Quererá isso dizer que dificilmente
se será um bom e disciplinador pai se não se tiver cultivado enquanto filho
alguma desobediência, alguma contestação à autoridade paterna?
Quererá isso dizer, ainda, que a
experiência do Mal que se encerra numa desobediência pode ser um rito
indispensável de passagem para a condição de defensor dos bons valores?

Mas o exemplo de Felipe II parece
desmentir tudo isto. Felipe II, que não foi dos mais assanhados revolucionários
que a História tivesse conhecido, antes de, em idade adulta, dominar metade do
mundo com mão de fogo, teria sido, por volta dos seus 4 aninhos de idade, um
estafermo de um puto desobediente,
sujeito a vergastadas e a castigos corporais de vária ordem, e mais que
muitos, aplicados com uma barbaridade que punha em alvoroço o coração das
mulheres da corte quando viam açoitar tão desapiedadamente aquela doce
criaturinha – que, pelos vistos, aos 4 anos já devia ser uma boa prenda…
Mas agora, ainda no balanço de um
ano de Wagner, ocupo-me de deuses.
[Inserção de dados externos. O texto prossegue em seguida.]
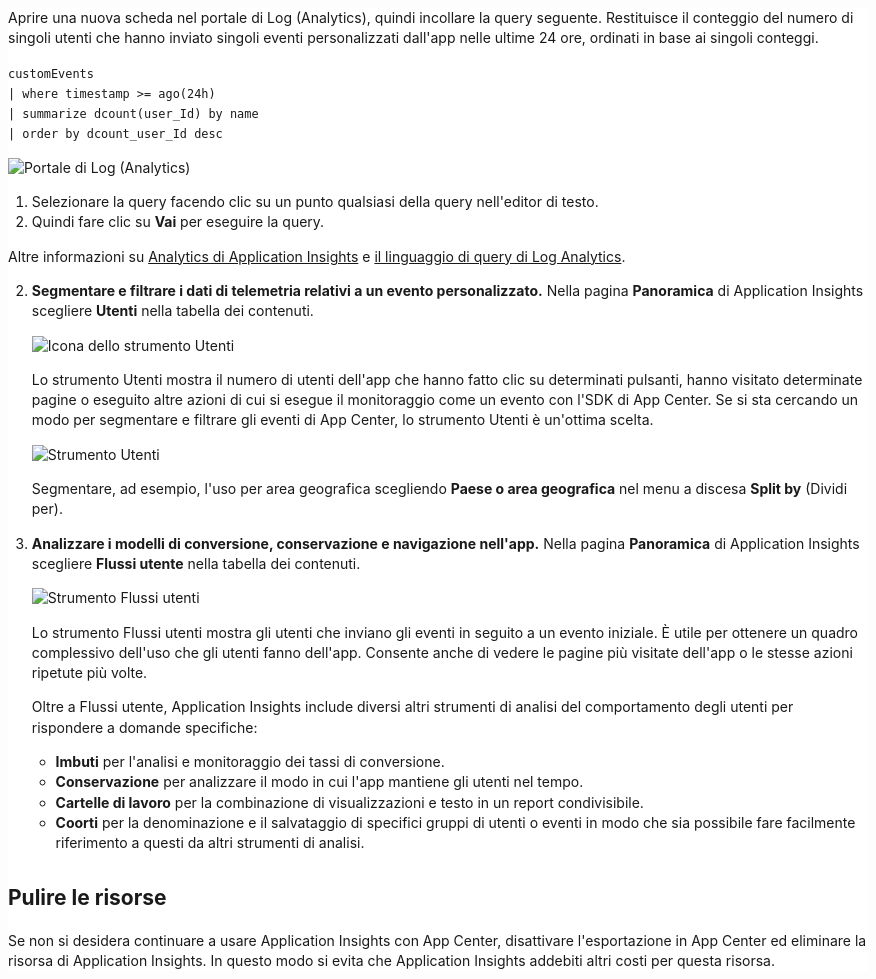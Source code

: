    Aprire una nuova scheda nel portale di Log (Analytics), quindi incollare la query seguente. Restituisce il conteggio del numero di singoli utenti che hanno inviato singoli eventi personalizzati dall'app nelle ultime 24 ore, ordinati in base ai singoli conteggi.

   ```AIQL
   customEvents
   | where timestamp >= ago(24h)
   | summarize dcount(user_Id) by name 
   | order by dcount_user_Id desc 
   ```

   ![Portale di Log (Analytics)](./media/mobile-center-quickstart/analytics-portal-001.png)

   1. Selezionare la query facendo clic su un punto qualsiasi della query nell'editor di testo.
   2. Quindi fare clic su **Vai** per eseguire la query. 

   Altre informazioni su [Analytics di Application Insights](../log-query/log-query-overview.md) e [il linguaggio di query di Log Analytics](https://aka.ms/LogAnalyticsLanguageReference).


2. **Segmentare e filtrare i dati di telemetria relativi a un evento personalizzato.** Nella pagina **Panoramica** di Application Insights scegliere **Utenti** nella tabella dei contenuti.

   ![Icona dello strumento Utenti](./media/mobile-center-quickstart/users-icon-001.png)

   Lo strumento Utenti mostra il numero di utenti dell'app che hanno fatto clic su determinati pulsanti, hanno visitato determinate pagine o eseguito altre azioni di cui si esegue il monitoraggio come un evento con l'SDK di App Center. Se si sta cercando un modo per segmentare e filtrare gli eventi di App Center, lo strumento Utenti è un'ottima scelta.

   ![Strumento Utenti](./media/mobile-center-quickstart/users-001.png) 

   Segmentare, ad esempio, l'uso per area geografica scegliendo **Paese o area geografica** nel menu a discesa **Split by** (Dividi per).

3. **Analizzare i modelli di conversione, conservazione e navigazione nell'app.** Nella pagina **Panoramica** di Application Insights scegliere **Flussi utente** nella tabella dei contenuti.

   ![Strumento Flussi utenti](./media/mobile-center-quickstart/user-flows-001.png)

   Lo strumento Flussi utenti mostra gli utenti che inviano gli eventi in seguito a un evento iniziale. È utile per ottenere un quadro complessivo dell'uso che gli utenti fanno dell'app. Consente anche di vedere le pagine più visitate dell'app o le stesse azioni ripetute più volte.

   Oltre a Flussi utente, Application Insights include diversi altri strumenti di analisi del comportamento degli utenti per rispondere a domande specifiche:

   * **Imbuti** per l'analisi e monitoraggio dei tassi di conversione.
   * **Conservazione** per analizzare il modo in cui l'app mantiene gli utenti nel tempo.
   * **Cartelle di lavoro** per la combinazione di visualizzazioni e testo in un report condivisibile.
   * **Coorti** per la denominazione e il salvataggio di specifici gruppi di utenti o eventi in modo che sia possibile fare facilmente riferimento a questi da altri strumenti di analisi.

## <a name="clean-up-resources"></a>Pulire le risorse

Se non si desidera continuare a usare Application Insights con App Center, disattivare l'esportazione in App Center ed eliminare la risorsa di Application Insights. In questo modo si evita che Application Insights addebiti altri costi per questa risorsa.
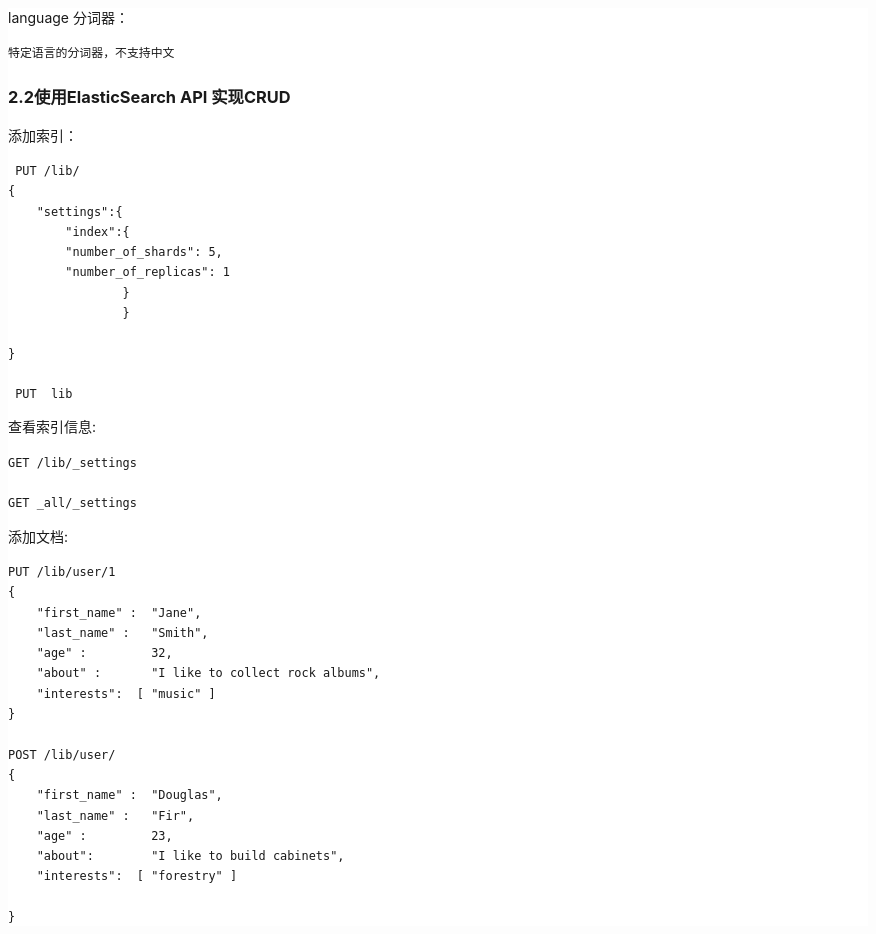 language 分词器：

```
特定语言的分词器，不支持中文
```





### 2.2使用ElasticSearch API 实现CRUD

 

添加索引：

```
 PUT /lib/
{
	"settings":{
		"index":{
		"number_of_shards": 5,
		"number_of_replicas": 1
				}
				}

}

 PUT  lib 
```



查看索引信息:

 ```
GET /lib/_settings

GET _all/_settings
 ```



添加文档:

```
PUT /lib/user/1
{
    "first_name" :  "Jane",
    "last_name" :   "Smith",
    "age" :         32,
    "about" :       "I like to collect rock albums",
    "interests":  [ "music" ]
}

POST /lib/user/
{
    "first_name" :  "Douglas",
    "last_name" :   "Fir",
    "age" :         23,
    "about":        "I like to build cabinets",
    "interests":  [ "forestry" ]

}
```
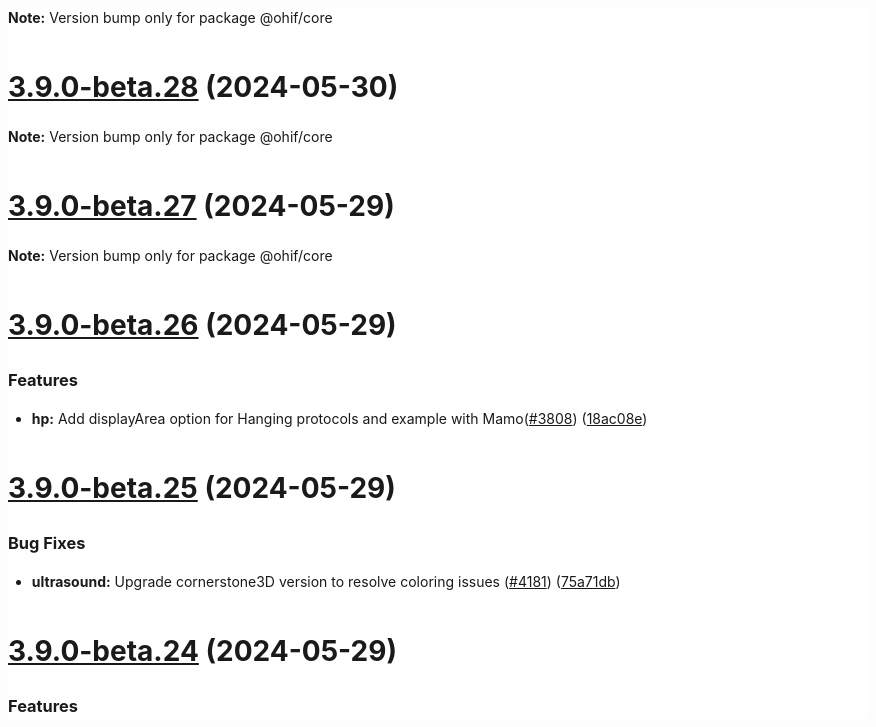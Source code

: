 **Note:** Version bump only for package @ohif/core





# [3.9.0-beta.28](https://github.com/OHIF/Viewers/compare/v3.9.0-beta.27...v3.9.0-beta.28) (2024-05-30)

**Note:** Version bump only for package @ohif/core





# [3.9.0-beta.27](https://github.com/OHIF/Viewers/compare/v3.9.0-beta.26...v3.9.0-beta.27) (2024-05-29)

**Note:** Version bump only for package @ohif/core





# [3.9.0-beta.26](https://github.com/OHIF/Viewers/compare/v3.9.0-beta.25...v3.9.0-beta.26) (2024-05-29)


### Features

* **hp:** Add displayArea option for Hanging protocols and example with Mamo([#3808](https://github.com/OHIF/Viewers/issues/3808)) ([18ac08e](https://github.com/OHIF/Viewers/commit/18ac08ed860d119721c52e4ffc270332259100b6))





# [3.9.0-beta.25](https://github.com/OHIF/Viewers/compare/v3.9.0-beta.24...v3.9.0-beta.25) (2024-05-29)


### Bug Fixes

* **ultrasound:** Upgrade cornerstone3D version to resolve coloring issues ([#4181](https://github.com/OHIF/Viewers/issues/4181)) ([75a71db](https://github.com/OHIF/Viewers/commit/75a71db7f89840250ad1c2b35df5a35aceb8be7d))





# [3.9.0-beta.24](https://github.com/OHIF/Viewers/compare/v3.9.0-beta.23...v3.9.0-beta.24) (2024-05-29)


### Features
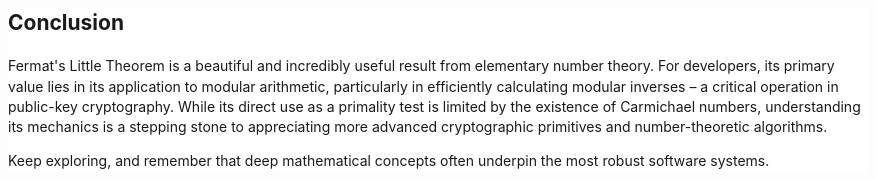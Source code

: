 ## Conclusion

Fermat's Little Theorem is a beautiful and incredibly useful result from elementary number theory. For developers, its primary value lies in its application to modular arithmetic, particularly in efficiently calculating modular inverses – a critical operation in public-key cryptography. While its direct use as a primality test is limited by the existence of Carmichael numbers, understanding its mechanics is a stepping stone to appreciating more advanced cryptographic primitives and number-theoretic algorithms.

Keep exploring, and remember that deep mathematical concepts often underpin the most robust software systems.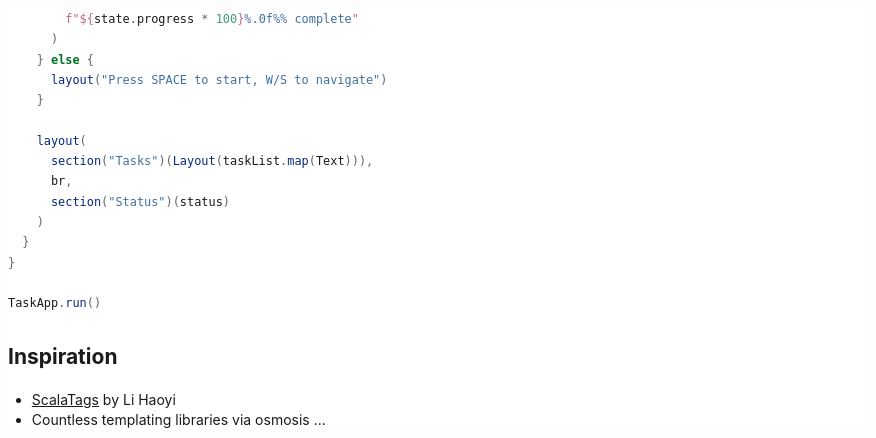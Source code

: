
 ```scala
        f"${state.progress * 100}%.0f%% complete"
      )
    } else {
      layout("Press SPACE to start, W/S to navigate")
    }

    layout(
      section("Tasks")(Layout(taskList.map(Text))),
      br,
      section("Status")(status)
    )
  }
}

TaskApp.run()
```


## Inspiration
- [ScalaTags](https://github.com/com-lihaoyi/scalatags) by Li Haoyi
- Countless templating libraries via osmosis ...
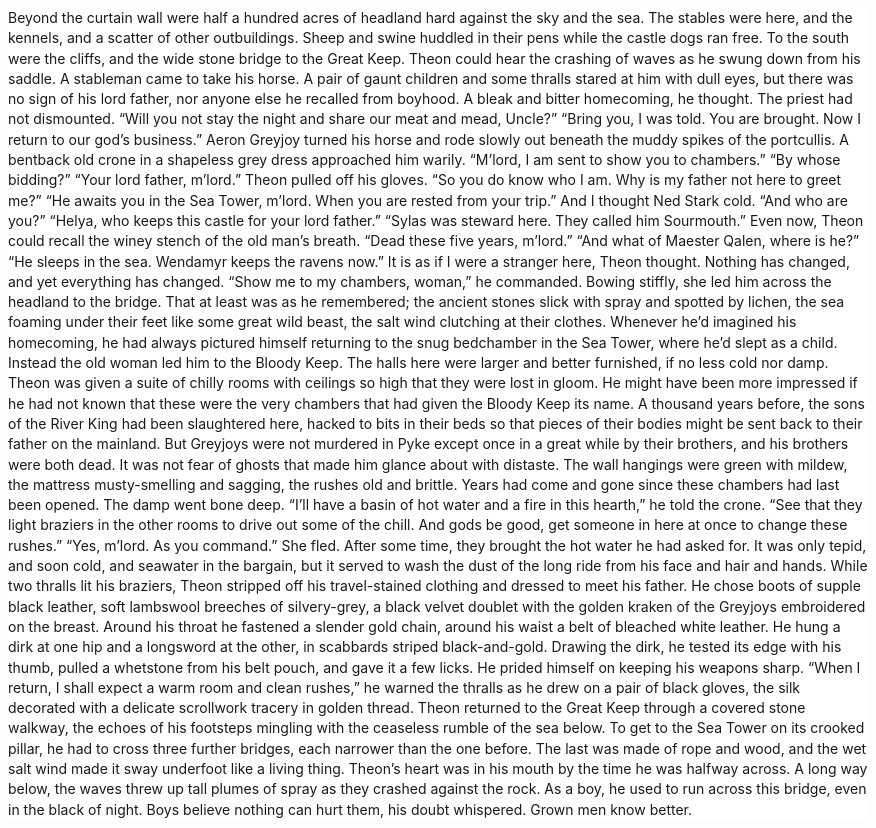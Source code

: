 Beyond the curtain wall were half a hundred acres of headland hard against the sky and the sea. The stables were here, and the kennels, and a scatter of other outbuildings. Sheep and swine huddled in their pens while the castle dogs ran free. To the south were the cliffs, and the wide stone bridge to the Great Keep. Theon could hear the crashing of waves as he swung down from his saddle. A stableman came to take his horse. A pair of gaunt children and some thralls stared at him with dull eyes, but there was no sign of his lord father, nor anyone else he recalled from boyhood. A bleak and bitter homecoming, he thought.
The priest had not dismounted. “Will you not stay the night and share our meat and mead, Uncle?”
“Bring you, I was told. You are brought. Now I return to our god’s business.” Aeron Greyjoy turned his horse and rode slowly out beneath the muddy spikes of the portcullis.
A bentback old crone in a shapeless grey dress approached him warily.
“M’lord, I am sent to show you to chambers.”
“By whose bidding?”
“Your lord father, m’lord.”
Theon pulled off his gloves. “So you do know who I am. Why is my father not here to greet me?”
“He awaits you in the Sea Tower, m’lord. When you are rested from your trip.”
And I thought Ned Stark cold. “And who are you?”
“Helya, who keeps this castle for your lord father.”
“Sylas was steward here. They called him Sourmouth.” Even now, Theon could recall the winey stench of the old man’s breath.
“Dead these five years, m’lord.”
“And what of Maester Qalen, where is he?”
“He sleeps in the sea. Wendamyr keeps the ravens now.”
It is as if I were a stranger here, Theon thought. Nothing has changed, and yet everything has changed. “Show me to my chambers, woman,” he commanded. Bowing stiffly, she led him across the headland to the bridge.
That at least was as he remembered; the ancient stones slick with spray and spotted by lichen, the sea foaming under their feet like some great wild beast, the salt wind clutching at their clothes.
Whenever he’d imagined his homecoming, he had always pictured himself returning to the snug bedchamber in the Sea Tower, where he’d slept as a child. Instead the old woman led him to the Bloody Keep. The halls here were larger and better furnished, if no less cold nor damp. Theon was given a suite of chilly rooms with ceilings so high that they were lost in gloom. He might have been more impressed if he had not known that these were the very chambers that had given the Bloody Keep its name. A thousand years before, the sons of the River King had been slaughtered here, hacked to bits in their beds so that pieces of their bodies might be sent back to their father on the mainland.
But Greyjoys were not murdered in Pyke except once in a great while by their brothers, and his brothers were both dead. It was not fear of ghosts that made him glance about with distaste. The wall hangings were green with mildew, the mattress musty-smelling and sagging, the rushes old and brittle. Years had come and gone since these chambers had last been opened. The damp went bone deep. “I’ll have a basin of hot water and a fire in this hearth,” he told the crone. “See that they light braziers in the other rooms to drive out some of the chill. And gods be good, get someone in here at once to change these rushes.”
“Yes, m’lord. As you command.” She fled.
After some time, they brought the hot water he had asked for. It was only tepid, and soon cold, and seawater in the bargain, but it served to wash the dust of the long ride from his face and hair and hands. While two thralls lit his braziers, Theon stripped off his travel-stained clothing and dressed to meet his father. He chose boots of supple black leather, soft lambswool breeches of silvery-grey, a black velvet doublet with the golden kraken of the Greyjoys embroidered on the breast. Around his throat he fastened a slender gold chain, around his waist a belt of bleached white leather. He hung a dirk at one hip and a longsword at the other, in scabbards striped black-and-gold. Drawing the dirk, he tested its edge with his thumb, pulled a whetstone from his belt pouch, and gave it a few licks. He prided himself on keeping his weapons sharp. “When I return, I shall expect a warm room and clean rushes,” he warned the thralls as he drew on a pair of black gloves, the silk decorated with a delicate scrollwork tracery in golden thread.
Theon returned to the Great Keep through a covered stone walkway, the echoes of his footsteps mingling with the ceaseless rumble of the sea below. To get to the Sea Tower on its crooked pillar, he had to cross three further bridges, each narrower than the one before. The last was made of rope and wood, and the wet salt wind made it sway underfoot like a living thing. Theon’s heart was in his mouth by the time he was halfway across. A long way below, the waves threw up tall plumes of spray as they crashed against the rock. As a boy, he used to run across this bridge, even in the black of night. Boys believe nothing can hurt them, his doubt whispered.
Grown men know better.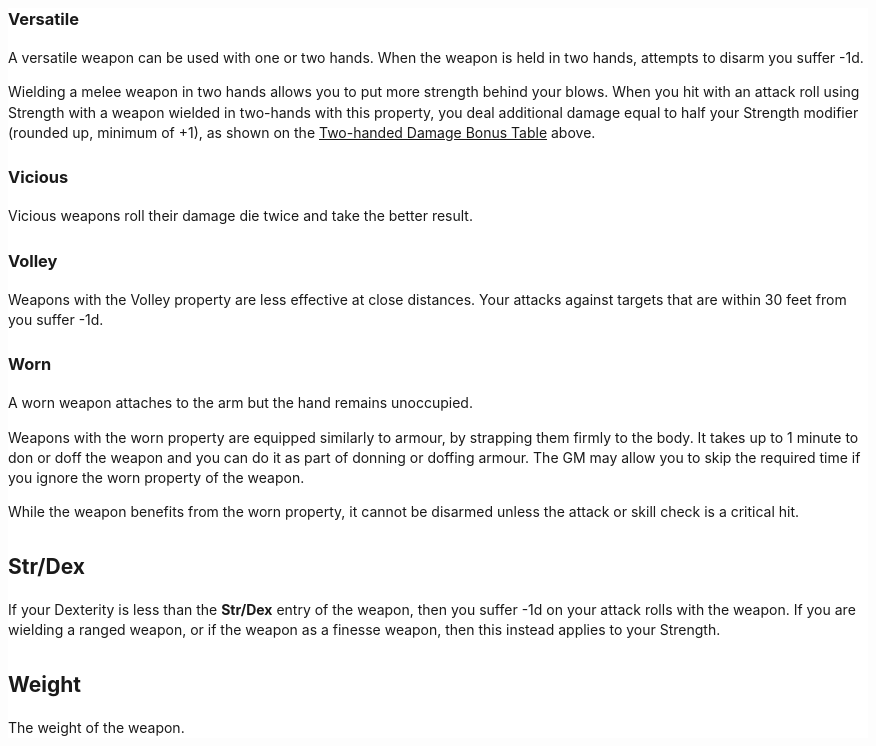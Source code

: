 ### Versatile
A versatile weapon can be used with one or two hands. When the weapon is held in two hands, attempts to disarm you suffer -1d.

Wielding a melee weapon in two hands allows you to put more strength behind your blows. When you hit with an attack roll using Strength with a weapon wielded in two-hands with this property, you deal additional damage equal to half your Strength modifier (rounded up, minimum of +1), as shown on the [Two-handed Damage Bonus Table](https://stormchaserroleplaying.com/stormchaserRPG/Equipment/Weapons/Glossary/#two-handed) above.

### Vicious
Vicious weapons roll their damage die twice and take the better result.

### Volley
Weapons with the Volley property are less effective at close distances. Your attacks against targets that are within 30 feet from you suffer -1d.

### Worn
A worn weapon attaches to the arm but the hand remains unoccupied.

Weapons with the worn property are equipped similarly to armour, by strapping them firmly to the body. It takes up to 1 minute to don or doff the weapon and you can do it as part of donning or doffing armour. The GM may allow you to skip the required time if you ignore the worn property of the weapon.

While the weapon benefits from the worn property, it cannot be disarmed unless the attack or skill check is a critical hit.

## Str/Dex
If your Dexterity is less than the **Str/Dex** entry of the weapon, then you suffer -1d on your attack rolls with the weapon. If you are wielding a ranged weapon, or if the weapon as a finesse weapon, then this instead applies to your Strength.

## Weight
The weight of the weapon.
Aliás, deuses, semi-deuses e estranhas
criaturas chamadas valquírias, cavaleiras da obediência absoluta às vontades
paternas e divinas – o que era a mesma coisa, pois eram filhas de Wotan, o
deus.
Siegmund pereceu no combate com
Hunding, só porque Wotan, respeitador dos pactos feitos coma mulher, Fricka,
fez despedaçar a espada mágica (Nothung), deixando Siegmund, o eleito do seu
coração, desamado, à mercê do sanguinário Hunding. E na hora de agir em campo
de batalha segundo os ditames do deus seu pai, a posição de Brünhilde era
delicada, para não dizer insustentável. Sabia o quanto representava para Wotan
e para a estirpe dos deuses o ser que a amante e irmã gémea de Siegmund,
Sieglinde, tinha no ventre – Siegfried. E como sabia isso decidiu protegê-la
após a derrota e morte de Siegmund, o pai da criança que haveria de nascer, não
ignorando por certo que iria cair sob a terrível alçada disciplinar do pai.
Brünhilde encaminha Sieglinde para
a floresta densa e perigosa, e que por ser densa e perigosa pode ser o lugar
que oferece melhor protecção. E depois Brünhilde corre o campo de batalha a
recolher os pedaços dispersos da espada mágica. Mete-os no bornal de Sieglinde
e anuncia-lhe que aquele filho que ela traz no ventre terá de nascer dê lá por
onde der, e ainda que nas condições mais adversas. Anuncia ainda a Sieglinde
que aquela espada agora destroçada haverá de ser reconstituída, e que com ela o
filho que Sieglinde dará à luz, e que se chamará Siegfried, virá a ser o herói independente
que Wotan sonhava para continuar a obra dos deuses. Sieglinde exprime a sua
gratidão à valquíria e interna-se na floresta.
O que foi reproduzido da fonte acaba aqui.